> ACTIVITY
The answer should consist of every line in the material below that has the word "soVmeV".

> DATASET
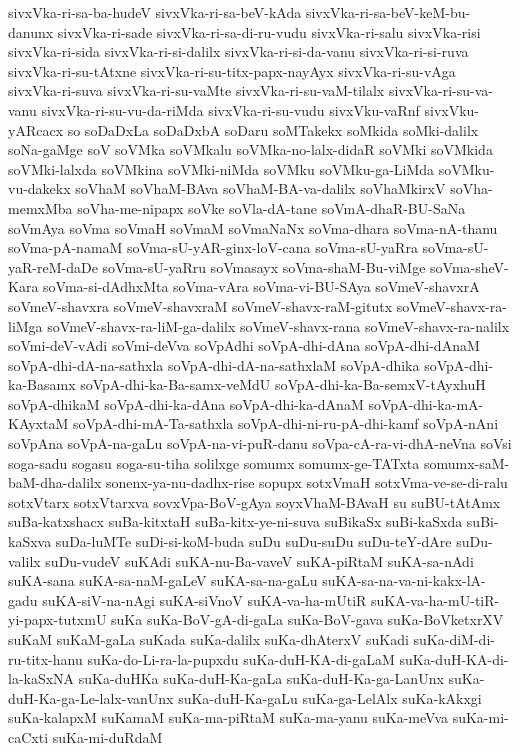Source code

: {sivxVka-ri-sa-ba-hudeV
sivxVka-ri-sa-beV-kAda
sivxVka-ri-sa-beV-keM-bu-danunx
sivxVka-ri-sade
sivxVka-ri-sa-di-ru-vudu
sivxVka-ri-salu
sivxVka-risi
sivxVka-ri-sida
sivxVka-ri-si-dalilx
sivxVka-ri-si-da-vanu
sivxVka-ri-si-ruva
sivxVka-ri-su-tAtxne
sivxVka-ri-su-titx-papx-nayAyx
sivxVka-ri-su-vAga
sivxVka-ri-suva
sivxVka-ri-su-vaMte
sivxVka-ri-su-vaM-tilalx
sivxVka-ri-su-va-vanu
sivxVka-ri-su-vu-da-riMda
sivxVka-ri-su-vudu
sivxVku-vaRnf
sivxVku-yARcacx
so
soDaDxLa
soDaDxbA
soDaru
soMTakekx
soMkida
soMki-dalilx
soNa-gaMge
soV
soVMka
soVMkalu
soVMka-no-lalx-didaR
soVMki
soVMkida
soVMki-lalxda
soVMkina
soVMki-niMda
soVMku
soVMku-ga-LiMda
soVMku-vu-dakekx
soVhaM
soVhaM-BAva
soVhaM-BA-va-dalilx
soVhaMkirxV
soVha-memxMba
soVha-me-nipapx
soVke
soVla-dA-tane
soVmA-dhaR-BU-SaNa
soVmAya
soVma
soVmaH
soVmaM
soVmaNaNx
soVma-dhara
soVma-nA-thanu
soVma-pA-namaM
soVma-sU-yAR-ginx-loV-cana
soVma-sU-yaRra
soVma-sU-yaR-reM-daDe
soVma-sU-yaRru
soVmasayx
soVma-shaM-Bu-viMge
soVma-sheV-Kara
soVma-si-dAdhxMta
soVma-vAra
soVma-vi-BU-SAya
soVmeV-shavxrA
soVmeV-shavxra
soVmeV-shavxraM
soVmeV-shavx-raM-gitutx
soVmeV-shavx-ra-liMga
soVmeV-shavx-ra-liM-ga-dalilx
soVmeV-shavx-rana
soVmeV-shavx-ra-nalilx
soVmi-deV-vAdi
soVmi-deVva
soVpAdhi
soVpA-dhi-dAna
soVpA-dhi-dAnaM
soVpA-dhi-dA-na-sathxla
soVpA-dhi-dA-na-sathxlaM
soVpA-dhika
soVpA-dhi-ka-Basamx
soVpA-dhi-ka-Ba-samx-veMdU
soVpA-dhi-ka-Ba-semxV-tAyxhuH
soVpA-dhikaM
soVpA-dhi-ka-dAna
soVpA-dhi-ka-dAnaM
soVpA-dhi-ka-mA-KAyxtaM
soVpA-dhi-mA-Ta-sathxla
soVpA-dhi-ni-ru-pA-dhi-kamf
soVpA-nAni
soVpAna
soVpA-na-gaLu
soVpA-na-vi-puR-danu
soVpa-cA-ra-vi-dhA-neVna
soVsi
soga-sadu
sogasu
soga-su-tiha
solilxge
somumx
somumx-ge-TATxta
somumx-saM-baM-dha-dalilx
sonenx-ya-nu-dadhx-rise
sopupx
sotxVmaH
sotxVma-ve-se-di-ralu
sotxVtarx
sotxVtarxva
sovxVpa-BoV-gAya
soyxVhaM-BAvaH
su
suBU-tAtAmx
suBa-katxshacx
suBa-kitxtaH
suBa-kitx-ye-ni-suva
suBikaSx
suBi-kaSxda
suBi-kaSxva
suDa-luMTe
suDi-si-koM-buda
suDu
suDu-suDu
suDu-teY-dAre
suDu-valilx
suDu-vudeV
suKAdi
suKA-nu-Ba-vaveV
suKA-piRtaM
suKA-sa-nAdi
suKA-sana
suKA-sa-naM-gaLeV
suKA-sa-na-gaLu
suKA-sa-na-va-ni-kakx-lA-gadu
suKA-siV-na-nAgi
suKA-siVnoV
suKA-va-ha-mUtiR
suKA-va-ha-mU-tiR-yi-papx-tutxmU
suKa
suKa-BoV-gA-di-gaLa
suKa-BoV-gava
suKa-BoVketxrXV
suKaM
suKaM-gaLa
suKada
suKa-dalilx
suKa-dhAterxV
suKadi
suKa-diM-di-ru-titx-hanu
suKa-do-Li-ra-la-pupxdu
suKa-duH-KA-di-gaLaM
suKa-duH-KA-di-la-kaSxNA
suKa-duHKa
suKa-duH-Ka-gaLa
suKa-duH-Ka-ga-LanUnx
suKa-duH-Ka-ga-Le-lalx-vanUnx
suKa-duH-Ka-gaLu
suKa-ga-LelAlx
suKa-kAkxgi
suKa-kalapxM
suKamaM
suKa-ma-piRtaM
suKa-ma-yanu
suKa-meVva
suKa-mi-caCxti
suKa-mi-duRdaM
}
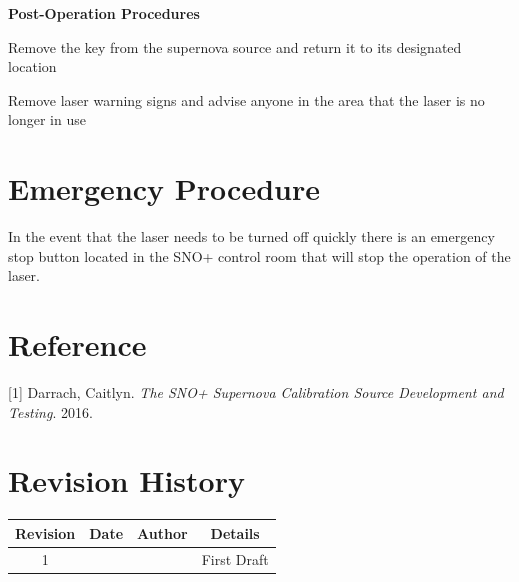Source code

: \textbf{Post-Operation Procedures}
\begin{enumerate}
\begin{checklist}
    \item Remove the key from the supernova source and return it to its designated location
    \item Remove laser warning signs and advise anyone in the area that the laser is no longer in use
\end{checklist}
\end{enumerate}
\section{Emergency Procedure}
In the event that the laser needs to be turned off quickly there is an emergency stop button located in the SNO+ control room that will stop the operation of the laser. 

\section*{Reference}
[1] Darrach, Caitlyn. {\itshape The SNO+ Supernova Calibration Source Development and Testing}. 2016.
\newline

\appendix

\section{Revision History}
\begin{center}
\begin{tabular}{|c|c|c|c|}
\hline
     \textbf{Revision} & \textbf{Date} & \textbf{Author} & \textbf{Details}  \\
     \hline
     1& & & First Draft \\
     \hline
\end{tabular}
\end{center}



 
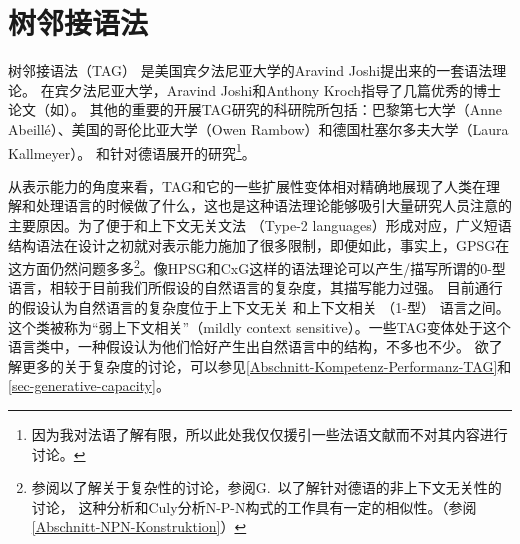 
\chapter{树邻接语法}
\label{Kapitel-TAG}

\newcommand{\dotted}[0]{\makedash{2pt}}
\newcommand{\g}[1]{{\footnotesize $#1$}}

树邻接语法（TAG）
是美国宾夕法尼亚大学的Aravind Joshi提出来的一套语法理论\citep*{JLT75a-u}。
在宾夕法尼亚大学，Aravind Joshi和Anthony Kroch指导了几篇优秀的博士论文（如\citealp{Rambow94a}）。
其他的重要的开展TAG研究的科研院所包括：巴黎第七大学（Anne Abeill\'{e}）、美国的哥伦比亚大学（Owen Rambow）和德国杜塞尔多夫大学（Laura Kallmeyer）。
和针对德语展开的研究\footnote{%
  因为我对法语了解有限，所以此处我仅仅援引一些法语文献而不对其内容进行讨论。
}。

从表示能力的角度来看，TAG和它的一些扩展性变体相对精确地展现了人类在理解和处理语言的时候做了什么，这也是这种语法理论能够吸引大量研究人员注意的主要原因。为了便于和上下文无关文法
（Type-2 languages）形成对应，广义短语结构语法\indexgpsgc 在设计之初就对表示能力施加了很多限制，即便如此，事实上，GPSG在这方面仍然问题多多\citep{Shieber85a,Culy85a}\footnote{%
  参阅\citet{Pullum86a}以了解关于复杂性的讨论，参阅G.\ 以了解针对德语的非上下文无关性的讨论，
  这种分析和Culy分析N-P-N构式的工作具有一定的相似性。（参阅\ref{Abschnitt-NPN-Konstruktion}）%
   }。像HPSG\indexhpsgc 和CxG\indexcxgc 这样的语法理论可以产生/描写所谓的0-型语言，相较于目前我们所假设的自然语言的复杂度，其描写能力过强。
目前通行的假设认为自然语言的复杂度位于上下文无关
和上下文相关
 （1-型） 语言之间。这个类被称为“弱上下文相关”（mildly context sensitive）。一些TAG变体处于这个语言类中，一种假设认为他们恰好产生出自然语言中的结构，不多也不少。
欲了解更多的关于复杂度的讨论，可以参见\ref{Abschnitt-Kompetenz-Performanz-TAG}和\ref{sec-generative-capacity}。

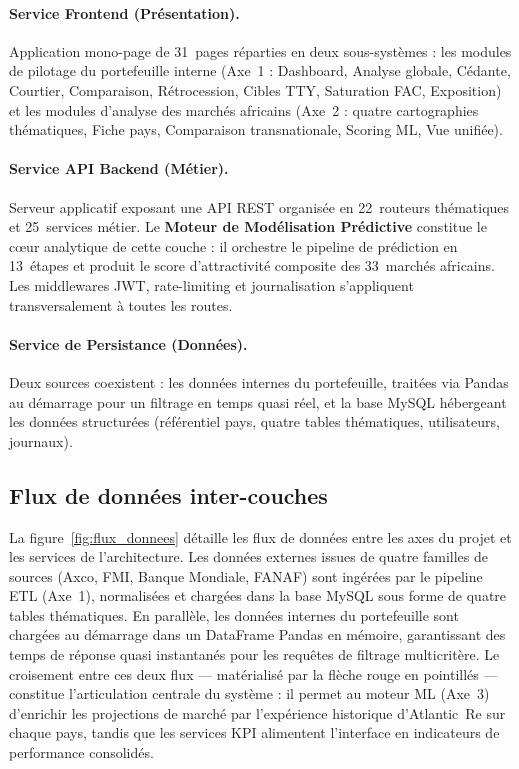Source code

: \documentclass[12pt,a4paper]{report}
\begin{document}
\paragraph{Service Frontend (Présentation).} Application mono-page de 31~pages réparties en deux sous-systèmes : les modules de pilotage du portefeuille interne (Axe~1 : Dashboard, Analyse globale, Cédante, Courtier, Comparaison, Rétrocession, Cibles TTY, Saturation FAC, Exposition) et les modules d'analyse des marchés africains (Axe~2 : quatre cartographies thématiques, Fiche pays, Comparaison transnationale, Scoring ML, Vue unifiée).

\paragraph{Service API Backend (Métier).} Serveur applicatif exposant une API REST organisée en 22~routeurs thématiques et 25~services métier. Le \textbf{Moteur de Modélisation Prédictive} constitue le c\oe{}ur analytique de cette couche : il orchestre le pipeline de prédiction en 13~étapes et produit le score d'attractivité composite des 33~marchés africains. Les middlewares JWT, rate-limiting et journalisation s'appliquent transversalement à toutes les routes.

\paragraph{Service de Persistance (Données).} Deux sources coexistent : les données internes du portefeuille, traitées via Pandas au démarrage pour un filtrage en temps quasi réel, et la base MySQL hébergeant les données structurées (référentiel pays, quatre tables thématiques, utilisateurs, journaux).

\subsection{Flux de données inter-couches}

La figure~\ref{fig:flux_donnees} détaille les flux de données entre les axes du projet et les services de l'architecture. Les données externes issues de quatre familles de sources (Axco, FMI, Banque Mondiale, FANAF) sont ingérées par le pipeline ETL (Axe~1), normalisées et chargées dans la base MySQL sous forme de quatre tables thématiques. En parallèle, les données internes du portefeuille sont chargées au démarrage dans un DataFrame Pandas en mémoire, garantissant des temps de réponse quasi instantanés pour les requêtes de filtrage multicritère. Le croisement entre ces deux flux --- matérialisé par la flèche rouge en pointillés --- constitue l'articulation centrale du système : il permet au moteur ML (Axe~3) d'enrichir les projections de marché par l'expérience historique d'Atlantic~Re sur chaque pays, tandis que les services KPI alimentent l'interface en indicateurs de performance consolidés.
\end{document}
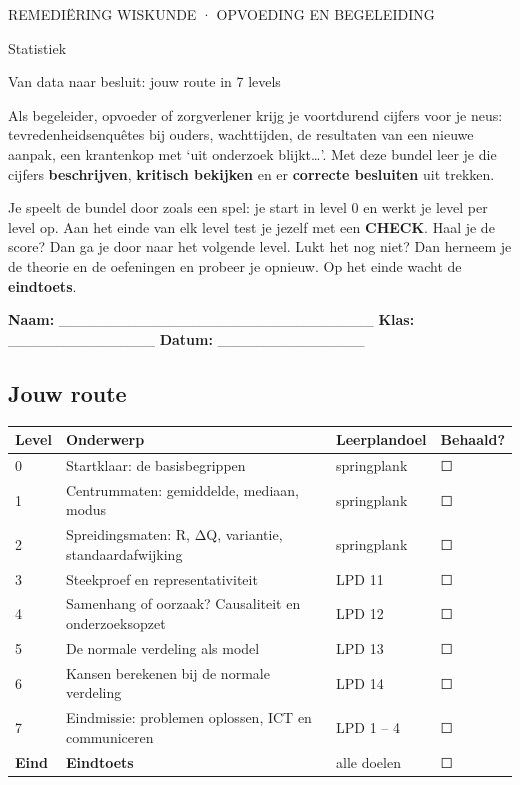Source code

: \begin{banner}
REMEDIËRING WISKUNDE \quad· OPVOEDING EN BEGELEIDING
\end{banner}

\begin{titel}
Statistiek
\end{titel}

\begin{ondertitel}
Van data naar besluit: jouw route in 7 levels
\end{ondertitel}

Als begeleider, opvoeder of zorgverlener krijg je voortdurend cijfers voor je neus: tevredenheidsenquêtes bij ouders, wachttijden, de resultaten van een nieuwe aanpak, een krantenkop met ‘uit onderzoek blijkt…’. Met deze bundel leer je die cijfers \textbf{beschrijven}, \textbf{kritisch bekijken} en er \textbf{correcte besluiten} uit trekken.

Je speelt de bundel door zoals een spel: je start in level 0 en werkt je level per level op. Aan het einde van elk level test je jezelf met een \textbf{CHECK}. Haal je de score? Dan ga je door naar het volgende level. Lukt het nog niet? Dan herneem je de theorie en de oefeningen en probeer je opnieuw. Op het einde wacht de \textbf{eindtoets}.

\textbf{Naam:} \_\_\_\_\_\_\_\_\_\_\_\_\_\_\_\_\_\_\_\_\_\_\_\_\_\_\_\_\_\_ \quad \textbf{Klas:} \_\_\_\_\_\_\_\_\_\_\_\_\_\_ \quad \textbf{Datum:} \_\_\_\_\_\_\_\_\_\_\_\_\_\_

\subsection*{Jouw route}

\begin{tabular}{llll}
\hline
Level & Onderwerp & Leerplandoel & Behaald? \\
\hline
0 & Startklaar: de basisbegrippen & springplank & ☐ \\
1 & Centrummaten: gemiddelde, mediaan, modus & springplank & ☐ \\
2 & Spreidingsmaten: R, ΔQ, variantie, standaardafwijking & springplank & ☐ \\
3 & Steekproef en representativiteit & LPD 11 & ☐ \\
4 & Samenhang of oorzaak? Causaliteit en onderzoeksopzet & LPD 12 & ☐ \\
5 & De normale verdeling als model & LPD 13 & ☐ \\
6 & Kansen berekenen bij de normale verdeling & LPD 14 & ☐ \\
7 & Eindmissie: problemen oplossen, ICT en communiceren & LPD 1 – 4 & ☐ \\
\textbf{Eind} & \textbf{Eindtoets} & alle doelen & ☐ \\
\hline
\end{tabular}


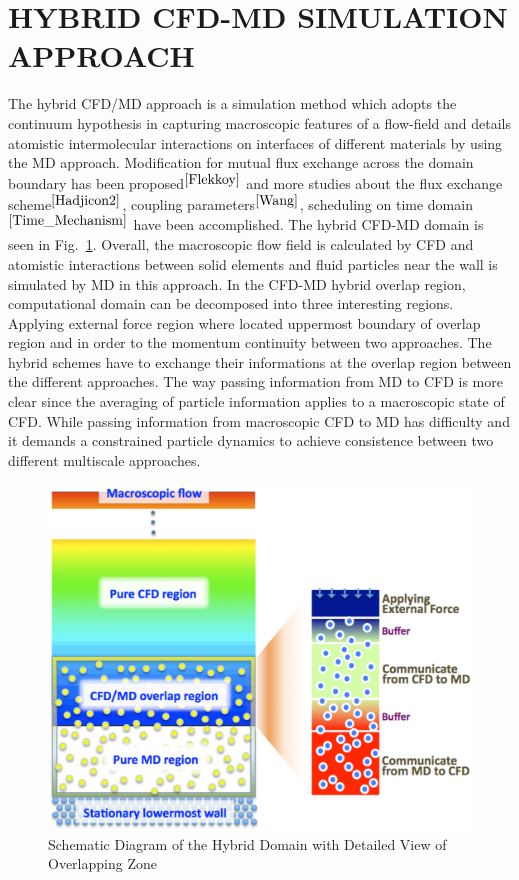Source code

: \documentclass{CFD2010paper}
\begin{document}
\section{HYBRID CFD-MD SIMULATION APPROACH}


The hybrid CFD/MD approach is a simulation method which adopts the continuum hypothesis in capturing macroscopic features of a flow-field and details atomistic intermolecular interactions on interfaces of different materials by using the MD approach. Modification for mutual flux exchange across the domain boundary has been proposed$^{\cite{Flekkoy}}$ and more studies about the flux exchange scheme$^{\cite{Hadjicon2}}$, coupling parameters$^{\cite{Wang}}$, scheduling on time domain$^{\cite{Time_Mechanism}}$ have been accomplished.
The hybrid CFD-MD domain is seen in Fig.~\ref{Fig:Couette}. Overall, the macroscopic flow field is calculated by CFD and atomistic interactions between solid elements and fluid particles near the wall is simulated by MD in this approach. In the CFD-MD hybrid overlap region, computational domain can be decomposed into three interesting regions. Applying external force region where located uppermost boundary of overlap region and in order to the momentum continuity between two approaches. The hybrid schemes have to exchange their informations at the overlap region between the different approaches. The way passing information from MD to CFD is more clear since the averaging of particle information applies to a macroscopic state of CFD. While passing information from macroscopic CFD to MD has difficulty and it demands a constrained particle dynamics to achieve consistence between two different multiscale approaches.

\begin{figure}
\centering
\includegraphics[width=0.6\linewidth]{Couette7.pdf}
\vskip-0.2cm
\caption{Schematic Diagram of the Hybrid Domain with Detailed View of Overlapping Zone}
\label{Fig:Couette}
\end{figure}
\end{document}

> OUTPUT OF THE EXERCISE
soVmeV-shavxrA
soVmeV-shavxra
soVmeV-shavxraM
soVmeV-shavx-raM-gitutx
soVmeV-shavx-ra-liMga
soVmeV-shavx-ra-liM-ga-dalilx
soVmeV-shavx-rana
soVmeV-shavx-ra-nalilx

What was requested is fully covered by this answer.